The most dramatic example of a meteor’s impact on Earth is the asteroid that likely caused the famous mass extinction of dinosaurs (and many other species) about 66 million years ago. Much more recently, in 2013, the city of Chelyabinsk, Russia saw a meteor over fifty feet in diameter enter Earth’s atmosphere and produce an enormous explosion. However, for most meteors you might see, the piece of rock that’s falling and glowing is very small and will burn up completely before reaching the ground, or reach the ground as a miniscule speck called a micrometeorite. But sometimes a meteor ends up as a sizable chunk of rock, called a meteorite as soon as it lands on Earth’s surface, and then it’s a valuable research subject for scientists who study the origins of the Solar System and of life on Earth.
Scientists can use radioactive dating methods to get a very good estimate of the age of a meteorite, which can tell us about the history of the formation of the Solar System. The chemical compositions and ages of these meteorites and of rock samples from Earth support the idea that our own planet formed from the same extraterrestrial dust and rock that makes up meteorites. After our Sun formed by collapsing from a massive cloud of gas, the disk of dust and debris that remained in orbit around it is thought to have aggregated into larger bodies that eventually became asteroids, comets, or rocky planets like our own Earth.
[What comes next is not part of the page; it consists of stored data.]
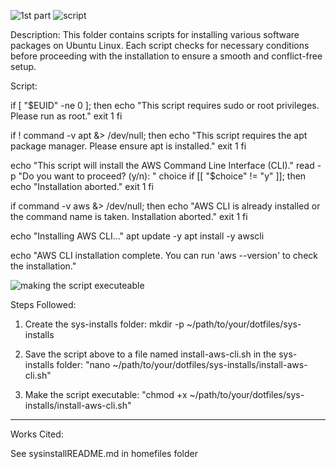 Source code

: 

![1st part ](https://github.com/user-attachments/assets/397888ad-8581-4d5f-bc5f-a8baa730a93b)
![script](https://github.com/user-attachments/assets/4a159cfa-cd75-4d45-a847-c89aa9ffb50f)



Description:
This folder contains scripts for installing various software packages on Ubuntu Linux. Each script checks for necessary conditions before proceeding with the installation to ensure a smooth and conflict-free setup.

Script:

if [ "$EUID" -ne 0 ]; then
  echo "This script requires sudo or root privileges. Please run as root."
  exit 1
fi

if ! command -v apt &> /dev/null; then
  echo "This script requires the apt package manager. Please ensure apt is installed."
  exit 1
fi

echo "This script will install the AWS Command Line Interface (CLI)."
read -p "Do you want to proceed? (y/n): " choice
if [[ "$choice" != "y" ]]; then
  echo "Installation aborted."
  exit 1
fi

if command -v aws &> /dev/null; then
  echo "AWS CLI is already installed or the command name is taken. Installation aborted."
  exit 1
fi

echo "Installing AWS CLI..."
apt update -y
apt install -y awscli

echo "AWS CLI installation complete. You can run 'aws --version' to check the installation."






![making the script executeable](https://github.com/user-attachments/assets/130190c1-08cd-4c22-a808-1fd70a308c02)


Steps Followed:
1. Create the sys-installs folder:
mkdir -p ~/path/to/your/dotfiles/sys-installs


2. Save the script above to a file named install-aws-cli.sh in the sys-installs folder:
"nano ~/path/to/your/dotfiles/sys-installs/install-aws-cli.sh"


3. Make the script executable:
"chmod +x ~/path/to/your/dotfiles/sys-installs/install-aws-cli.sh"

---------------------------------
Works Cited:

See sysinstallREADME.md in homefiles folder

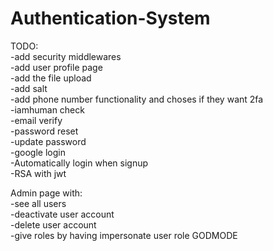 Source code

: # Authentication-System
TODO:\
-add security middlewares \
-add user profile page \
-add the file upload \
-add salt\
-add phone number functionality and choses if they want 2fa \
-iamhuman check \
-email verify\
-password reset \
-update password \
-google login \
-Automatically login when signup\
-RSA with jwt

Admin page with: \
-see all users \
-deactivate user account \
-delete user account \
-give roles by having impersonate user role GODMODE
Meteorites have also given evidence for the existence of complex organic compounds outside Earth. By studying the chemical composition of meteorites, scientists have found molecules that are building blocks of life, such as amino acids, in meteorites. While this doesn’t tell us whether life exists outside Earth, it shows that some of the molecules essential to life as we know it can start forming in extraterrestrial environments. Researchers who study organic compounds in meteorites suspect that meteorites may even have contributed to the beginnings of life on Earth.
So when you gaze up at the night sky to enjoy the Perseids this weekend, remember: they may seem like purely celestial events, but with their connections to the origins of the Solar System and to life on Earth, they may be much closer to home than they appear.